Friday, 18 November 2022

Three Poems by Damon Hubbs

 




Fog Deer, Southern Catskills


 

Along the broad, buckling meadow of the Beaverkill 

     the fog is wick and whale

and the white-tailed deer 

     are scattered in crepuscular council—

visible and invisible.  

     In the green toadstool light 

they have the imagination to fear 

 

but instead

     browse the sumac and dogwoods

as unconcerned as the stars 

      that sharpen themselves on the evening sky.  
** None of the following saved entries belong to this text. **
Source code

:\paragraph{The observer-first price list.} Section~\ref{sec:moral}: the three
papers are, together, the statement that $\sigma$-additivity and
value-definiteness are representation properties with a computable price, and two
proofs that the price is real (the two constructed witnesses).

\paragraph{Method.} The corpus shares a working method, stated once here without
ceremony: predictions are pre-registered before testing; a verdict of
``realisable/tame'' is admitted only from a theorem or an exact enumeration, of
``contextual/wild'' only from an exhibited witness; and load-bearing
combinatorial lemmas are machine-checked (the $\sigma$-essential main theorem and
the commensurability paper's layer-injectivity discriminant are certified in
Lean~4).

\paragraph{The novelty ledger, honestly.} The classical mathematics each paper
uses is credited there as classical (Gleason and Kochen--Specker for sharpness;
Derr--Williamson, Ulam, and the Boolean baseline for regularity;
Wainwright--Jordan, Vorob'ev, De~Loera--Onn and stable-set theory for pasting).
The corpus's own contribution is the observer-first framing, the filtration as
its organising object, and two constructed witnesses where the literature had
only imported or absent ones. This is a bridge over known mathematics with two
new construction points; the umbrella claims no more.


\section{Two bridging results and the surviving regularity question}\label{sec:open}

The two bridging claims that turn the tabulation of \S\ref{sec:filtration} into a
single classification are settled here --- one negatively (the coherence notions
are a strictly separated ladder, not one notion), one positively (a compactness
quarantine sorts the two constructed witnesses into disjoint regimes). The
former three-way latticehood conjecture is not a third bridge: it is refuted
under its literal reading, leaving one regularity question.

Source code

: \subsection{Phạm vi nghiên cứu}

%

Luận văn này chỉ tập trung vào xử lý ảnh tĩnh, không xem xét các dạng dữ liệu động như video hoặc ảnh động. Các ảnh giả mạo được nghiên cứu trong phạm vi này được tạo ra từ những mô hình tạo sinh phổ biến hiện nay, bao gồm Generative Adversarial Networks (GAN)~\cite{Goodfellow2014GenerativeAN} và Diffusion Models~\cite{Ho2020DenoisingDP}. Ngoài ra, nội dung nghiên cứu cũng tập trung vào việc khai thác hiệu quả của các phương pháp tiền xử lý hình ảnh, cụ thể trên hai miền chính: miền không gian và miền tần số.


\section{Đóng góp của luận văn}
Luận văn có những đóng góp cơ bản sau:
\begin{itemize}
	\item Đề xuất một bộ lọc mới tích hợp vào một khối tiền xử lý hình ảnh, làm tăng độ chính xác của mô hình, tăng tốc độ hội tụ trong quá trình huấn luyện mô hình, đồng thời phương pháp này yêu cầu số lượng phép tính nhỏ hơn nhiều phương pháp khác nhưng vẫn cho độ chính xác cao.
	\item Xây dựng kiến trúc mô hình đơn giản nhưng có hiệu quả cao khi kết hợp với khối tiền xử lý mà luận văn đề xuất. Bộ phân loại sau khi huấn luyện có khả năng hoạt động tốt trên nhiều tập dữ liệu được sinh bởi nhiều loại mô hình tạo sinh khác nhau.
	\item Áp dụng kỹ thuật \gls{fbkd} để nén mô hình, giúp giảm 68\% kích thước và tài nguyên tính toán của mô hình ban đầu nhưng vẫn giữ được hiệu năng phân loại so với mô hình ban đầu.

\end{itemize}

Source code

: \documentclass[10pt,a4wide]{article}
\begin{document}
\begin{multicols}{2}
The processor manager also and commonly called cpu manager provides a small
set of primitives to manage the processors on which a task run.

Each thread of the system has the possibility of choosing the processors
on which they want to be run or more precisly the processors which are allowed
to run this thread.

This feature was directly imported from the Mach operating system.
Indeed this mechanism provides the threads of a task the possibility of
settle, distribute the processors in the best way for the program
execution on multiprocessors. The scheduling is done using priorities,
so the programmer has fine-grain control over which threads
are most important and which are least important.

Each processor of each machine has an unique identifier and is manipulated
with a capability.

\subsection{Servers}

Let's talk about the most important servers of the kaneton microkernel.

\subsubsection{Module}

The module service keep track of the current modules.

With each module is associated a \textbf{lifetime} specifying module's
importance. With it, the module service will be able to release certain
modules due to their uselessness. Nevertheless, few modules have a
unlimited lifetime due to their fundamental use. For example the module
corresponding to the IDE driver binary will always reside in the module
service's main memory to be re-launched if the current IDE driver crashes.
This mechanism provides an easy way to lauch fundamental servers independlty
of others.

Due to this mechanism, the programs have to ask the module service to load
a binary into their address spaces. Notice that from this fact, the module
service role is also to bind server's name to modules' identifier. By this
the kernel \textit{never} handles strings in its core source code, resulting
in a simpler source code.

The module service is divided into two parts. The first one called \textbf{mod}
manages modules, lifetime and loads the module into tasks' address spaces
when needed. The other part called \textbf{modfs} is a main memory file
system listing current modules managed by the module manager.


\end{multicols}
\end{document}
The fog hangs like a hobby-lantern— 

     material and immaterial

a still-life or dead-standing thing. 

 

The deer are leopards

     with pelts blotted with rosettes 

as dark as the gleam in drugged pupils 

     and jaguars, tigers, panthers 

opening and closing 

     spear-hung mouths black as the caves 

of solitary mountains. 

 

Seen and unseen

     the bucktail deceiver swims 

and sweeps and ties the river

     in rainbows. 

And the fog deer 

     in the broad, buckling meadow

continue their transformation, unattended.


 

Toadstone


 

The toad is in the earth 

and the toadstone is ledged between his eyes

in a kist 

of fossilized teeth and jawbones

 

a cretaceous charm, buttoned perfect 

in form

with a stridulation of colour 

rubbed green to black  

 

a cairn to mark 

the threat of venom, 

an amulet 

for snake and spider bites. 

 

At the Toad Fair 

he swallows a child’s sore throat 

and sells it to the crow 

as a music box. 

 

But there is no antidote 

to the jealousy

that drily picks 

at his black blooming flesh.  

 

The toad is in the earth 

and in the heart of the stone 

glows the dream of the toad:

a princess tearing tibia from fibula

 

pes from crus, her mouth as red 

as the blood of the Wise Wife 

of Keith. The femur is a jewel 

 

snapped from the frog’s golden crown 

clattering against tongue and teeth,

and then her kiss disappears

like a starless river seeping back into the earth.

 

 

Deadheading


 

In my red cell 

I see the sun spill its pollen basket 

a smear of yellow across the treetops 

 

and know my executioner 

is soon to follow. So close

 

those excitable hands 

I can taste 

the dirt under the nails—

proof of the season’s reign of terror. 

 

I watch, spurt   

     spurt, spurt

as she falls from her blue tower

and her, 

     and her

 

and her  

from the sagittate thrown 

of a purple chamber— 

a trickled sigh lost amongst a rivulet 

in bedded soil. 

 

Discarded, one by one.

Pinched with formality 

like a knot garden hung by its own rope,

until our windowbox is a pine box 

carried on the shoulders of birds. 

 

But what if we were not spent, executioner? 

What if in our shrivelled blooms was the seed

of something uncertain, a humming towards meadows 

chimerical, stygian and self-luminous? 




Damon Hubbs is interested in mansard roofs, futurism, Hudson River School painting and vintage ceramic pie birds. His poetry has appeared in Book of Matches, Lothlorien Poetry Journal, Synchronized Chaos, Don't Submit!, Bruiser, The Beatnik Cowboy, Horror Sleaze Trash and elsewhere. He has work forthcoming in Otoliths, Streetcake, Black Stone / White Stone and Roi Fainéant. Damon lives in New England.